__What the task asks__. Starting with the line that has "don't like you." in the records below and ending with the line that has "- Collaborated with", output those lines exactly and nothing more; omit the pictures.

__Entries provided__.
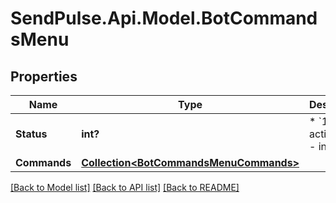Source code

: # SendPulse.Api.Model.BotCommandsMenu
## Properties

Name | Type | Description | Notes
------------ | ------------- | ------------- | -------------
**Status** | **int?** |                      * &#x60;1&#x60; - active                      * &#x60;2&#x60; - inactive                   | [optional] 
**Commands** | [**Collection&lt;BotCommandsMenuCommands&gt;**](BotCommandsMenuCommands.md) |  | [optional] 

[[Back to Model list]](../README.md#documentation-for-models) [[Back to API list]](../README.md#documentation-for-api-endpoints) [[Back to README]](../README.md)

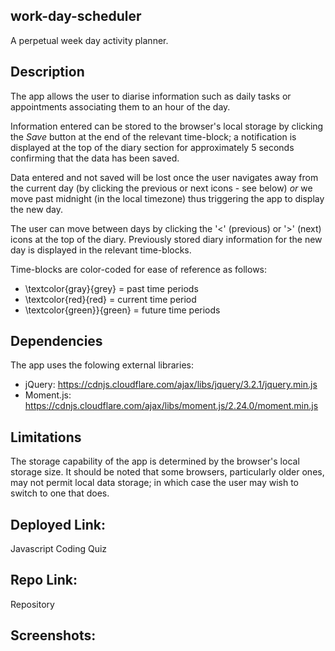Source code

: ## work-day-scheduler
A perpetual week day activity planner.

## Description
The app allows the user to diarise information such as daily tasks or appointments associating them to an hour of the day.

Information entered can be stored to the browser's local storage by clicking the *Save* button at the end of the relevant time-block; a notification is displayed at the top of the diary section for approximately 5 seconds confirming that the data has been saved. 

Data entered and not saved will be lost once the user navigates away from the current day (by clicking the previous or next icons - see below) *or* we move past midnight (in the local timezone) thus triggering the app to display the new day.

The user can move between days by clicking the '<' (previous) or '>' (next) icons at the top of the diary. Previously stored diary information for the new day is displayed in the relevant time-blocks.

Time-blocks are color-coded for ease of reference as follows:

- \textcolor{gray}{grey} = past time periods
- \textcolor{red}{red} = current time period
- \textcolor{green}}{green} = future time periods

## Dependencies
The app uses the folowing external libraries:

- jQuery:     https://cdnjs.cloudflare.com/ajax/libs/jquery/3.2.1/jquery.min.js
- Moment.js:  https://cdnjs.cloudflare.com/ajax/libs/moment.js/2.24.0/moment.min.js

## Limitations
The storage capability of the app is determined by the browser's local storage size. It should be noted that some browsers, particularly older ones, may not permit local data storage; in which case the user may wish to switch to one that does.

## Deployed Link:
Javascript Coding Quiz

## Repo Link:
Repository

## Screenshots:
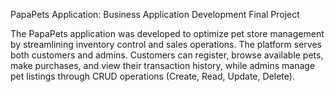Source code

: PapaPets Application: Business Application Development Final Project

The PapaPets application was developed to optimize pet store management by streamlining inventory control and sales operations. 
The platform serves both customers and admins. Customers can register, browse available pets, make purchases, 
and view their transaction history, while admins manage pet listings through CRUD operations (Create, Read, Update, Delete).
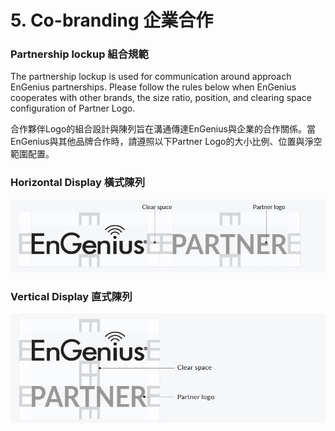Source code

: # 5. Co-branding 企業合作

### Partnership lockup 組合規範

The partnership lockup is used for communication around approach EnGenius partnerships. Please follow the rules below when EnGenius cooperates with other brands, the size ratio, position, and clearing space configuration of Partner Logo.

合作夥伴Logo的組合設計與陳列旨在溝通傳達EnGenius與企業的合作關係。當EnGenius與其他品牌合作時，請遵照以下Partner Logo的大小比例、位置與淨空範圍配置。  


### Horizontal Display 橫式陳列

![](../.gitbook/assets/gong-zuo-qu-yu-1-fu-ben-16100.jpg)

### 

### Vertical Display  直式陳列

![](../.gitbook/assets/gong-zuo-qu-yu-1-fu-ben-17100.jpg)





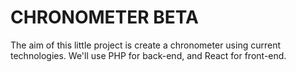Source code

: # CHRONOMETER BETA

The aim of this little project is create a chronometer using current technologies. We'll use PHP for back-end, and React for front-end.
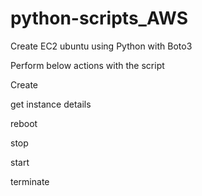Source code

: # python-scripts_AWS

Create EC2 ubuntu using Python with Boto3

Perform below actions with the script


Create

get instance details

reboot

stop

start

terminate
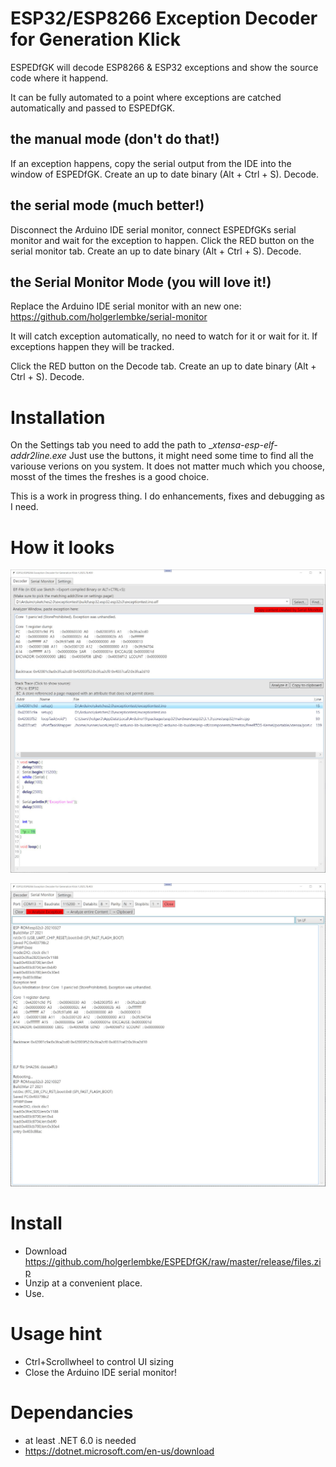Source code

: # ESP32/ESP8266 Exception Decoder for Generation Klick

ESPEDfGK will decode ESP8266 & ESP32 exceptions and show the source code where it happend.

It can be fully automated to a point where exceptions are catched automatically and passed to ESPEDfGK.

## the manual mode (don't do that!)

If an exception happens, copy the serial output from the IDE into the window of ESPEDfGK. Create an 
up to date binary (Alt + Ctrl + S). Decode.

## the serial mode (much better!)

Disconnect the Arduino IDE serial monitor, connect ESPEDfGKs serial monitor and wait for the exception to 
happen. Click the RED button on the serial monitor tab. Create an up to date binary (Alt + Ctrl + S). 
Decode.

## the Serial Monitor Mode (you will love it!)

Replace the Arduino IDE serial monitor with an new one: https://github.com/holgerlembke/serial-monitor 

It will catch exception automatically, no need to watch for it or wait for it. If exceptions happen they
will be tracked.

Click the RED button on the Decode tab. Create an up to date binary (Alt + Ctrl + S). Decode.

# Installation

On the Settings tab you need to add the path to __xtensa-esp-elf-addr2line.exe_ Just use the buttons, it 
might need some time to find all the variouse verions on you system. It does not matter much which you
choose, mosst of the times the freshes is a good choice.


This is a work in progress thing. I do enhancements, fixes and debugging as I need. 

# How it looks

![this is it](https://raw.githubusercontent.com/holgerlembke/ESPEDfGK/master/screenshots/ESPEDfGK1.jpg)

![this is it](https://raw.githubusercontent.com/holgerlembke/ESPEDfGK/master/screenshots/ESPEDfGK2.jpg)

# Install

* Download https://github.com/holgerlembke/ESPEDfGK/raw/master/release/files.zip
* Unzip at a convenient place.
* Use.

# Usage hint

* Ctrl+Scrollwheel to control UI sizing
* Close the Arduino IDE serial monitor!

# Dependancies

* at least .NET 6.0 is needed
* https://dotnet.microsoft.com/en-us/download
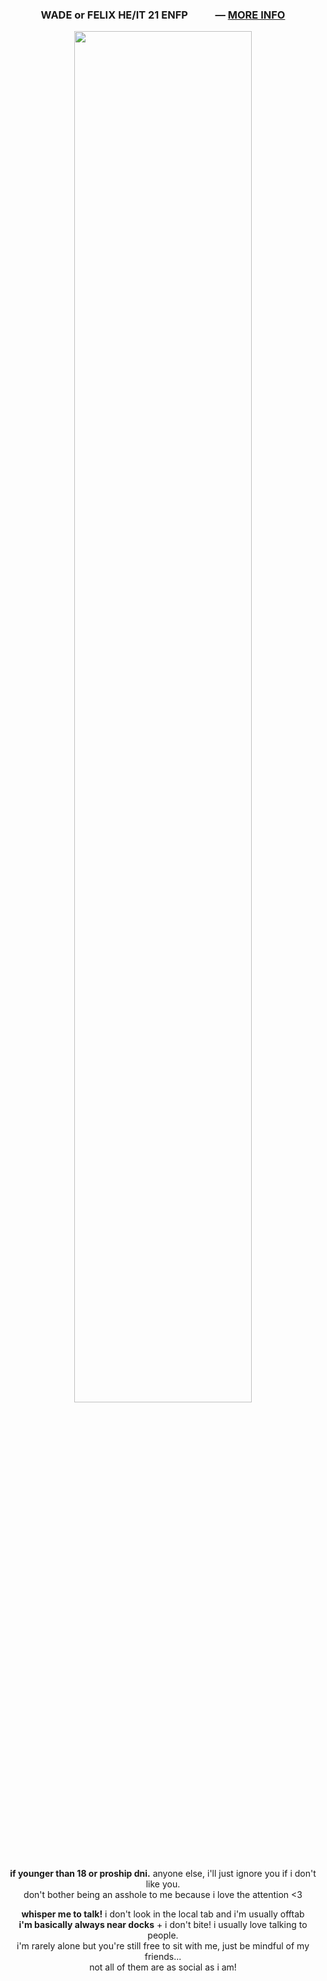 <h3 p align="center">WADE or FELIX HE/IT 21 ENFP <img src="https://files.catbox.moe/kbah8x.png" height="16px"> <img src="https://files.catbox.moe/eezq86.png" height="16px"> ― <a href="https://funny.straw.page/">MORE INFO</a></h3>
<p align="center"><img src="https://files.catbox.moe/6pgq0o.jpg" style="width: 75%;"></p>
<p align="center"><b>if younger than 18 or proship dni.</b> anyone else, i'll just ignore you if i don't like you.
<br>don't bother being an asshole to me because i love the attention <3</p>
<p align="center">
<b>whisper me to talk!</b> i don't look in the local tab and i'm usually offtab
<br><b>i'm basically always near docks</b> + i don't bite! i usually love talking to people.
<br>i'm rarely alone but you're still free to sit with me, just be mindful of my friends...
<br>not all of them are as social as i am!</p>

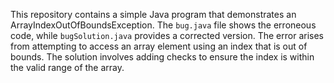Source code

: This repository contains a simple Java program that demonstrates an ArrayIndexOutOfBoundsException. The `bug.java` file shows the erroneous code, while `bugSolution.java` provides a corrected version.  The error arises from attempting to access an array element using an index that is out of bounds. The solution involves adding checks to ensure the index is within the valid range of the array.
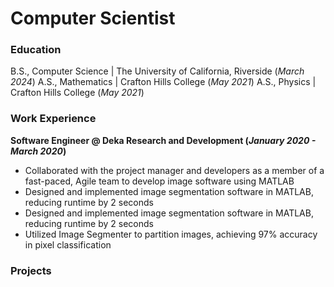 # Computer Scientist

### Education
B.S., Computer Science | The University of California, Riverside (_March 2024_)
A.S., Mathematics | Crafton Hills College (_May 2021_)
A.S., Physics | Crafton Hills College (_May 2021_)

### Work Experience
**Software Engineer @ Deka Research and Development (_January 2020 - March 2020_)**
- Collaborated with the project manager and developers as a member of a fast-paced, Agile team to develop image software using MATLAB
- Designed and implemented image segmentation software in MATLAB, reducing runtime by 2 seconds
- Designed and implemented image segmentation software in MATLAB, reducing runtime by 2 seconds
- Utilized Image Segmenter to partition images, achieving 97% accuracy in pixel classification

### Projects

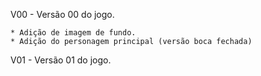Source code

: V00 - Versão 00 do jogo.

    * Adição de imagem de fundo.
    * Adição do personagem principal (versão boca fechada)

V01 - Versão 01 do jogo.
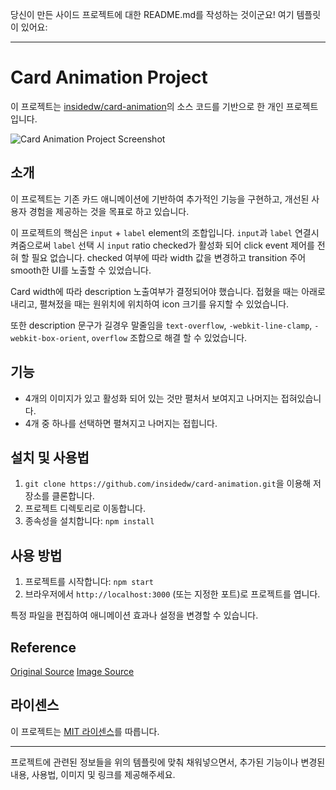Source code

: 당신이 만든 사이드 프로젝트에 대한 README.md를 작성하는 것이군요! 여기 템플릿이 있어요:

---

# Card Animation Project

이 프로젝트는 [insidedw/card-animation](https://github.com/insidedw/card-animation)의 소스 코드를 기반으로 한 개인 프로젝트입니다.

![Card Animation Project Screenshot](https://ik.imagekit.io/crso3ztbifq/card-animation_VUgdHRzcw.PNG?updatedAt=1703382726214)

## 소개

이 프로젝트는 기존 카드 애니메이션에 기반하여 추가적인 기능을 구현하고, 개선된 사용자 경험을 제공하는 것을 목표로 하고 있습니다.

이 프로젝트의 핵심은 `input` + `label` element의 조합입니다.
`input`과 `label` 연결시켜줌으로써 `label` 선택 시 `input` ratio checked가 활성화 되어 click event 제어를 전혀 할 필요 없습니다.
checked 여부에 따라 width 값을 변경하고 transition 주어 smooth한 UI를 노출할 수 있었습니다.

Card width에 따라 description 노출여부가 결정되어야 했습니다.
접혔을 때는 아래로 내리고, 펼쳐젔을 때는 원위치에 위치하여 icon 크기를 유지할 수 있었습니다.

또한 description 문구가 길경우 말줄임을 `text-overflow`, `-webkit-line-clamp`, `-webkit-box-orient`, `overflow` 조합으로 해결 할 수 있었습니다.

## 기능

- 4개의 이미지가 있고 활성화 되어 있는 것만 펼처서 보여지고 나머지는 접혀있습니다.
- 4개 중 하나를 선택하면 펼쳐지고 나머지는 접힙니다.

## 설치 및 사용법

1. `git clone https://github.com/insidedw/card-animation.git`을 이용해 저장소를 클론합니다.
2. 프로젝트 디렉토리로 이동합니다.
3. 종속성을 설치합니다: `npm install`

## 사용 방법

1. 프로젝트를 시작합니다: `npm start`
2. 브라우저에서 `http://localhost:3000` (또는 지정한 포트)로 프로젝트를 엽니다.

특정 파일을 편집하여 애니메이션 효과나 설정을 변경할 수 있습니다.

## Reference
[Original Source](https://github.com/webtutorialsw/css_sliding_cards)
[Image Source](https://place.line.me/)

## 라이센스

이 프로젝트는 [MIT 라이센스](LICENSE)를 따릅니다.

---

프로젝트에 관련된 정보들을 위의 템플릿에 맞춰 채워넣으면서, 추가된 기능이나 변경된 내용, 사용법, 이미지 및 링크를 제공해주세요.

__Task output__.
<p align="center"><b>if younger than 18 or proship dni.</b> anyone else, i'll just ignore you if i don't like you.
<br>don't bother being an asshole to me because i love the attention <3</p>
<p align="center">
<b>whisper me to talk!</b> i don't look in the local tab and i'm usually offtab
<br><b>i'm basically always near docks</b> + i don't bite! i usually love talking to people.
<br>i'm rarely alone but you're still free to sit with me, just be mindful of my friends...
<br>not all of them are as social as i am!</p>

Source code

: This repository contains a simple Java program that demonstrates an ArrayIndexOutOfBoundsException. The `bug.java` file shows the erroneous code, while `bugSolution.java` provides a corrected version.  The error arises from attempting to access an array element using an index that is out of bounds. The solution involves adding checks to ensure the index is within the valid range of the array.
 # Computer Scientist

### Education
B.S., Computer Science | The University of California, Riverside (_March 2024_)
A.S., Mathematics | Crafton Hills College (_May 2021_)
A.S., Physics | Crafton Hills College (_May 2021_)

### Work Experience
**Software Engineer @ Deka Research and Development (_January 2020 - March 2020_)**
- Collaborated with the project manager and developers as a member of a fast-paced, Agile team to develop image software using MATLAB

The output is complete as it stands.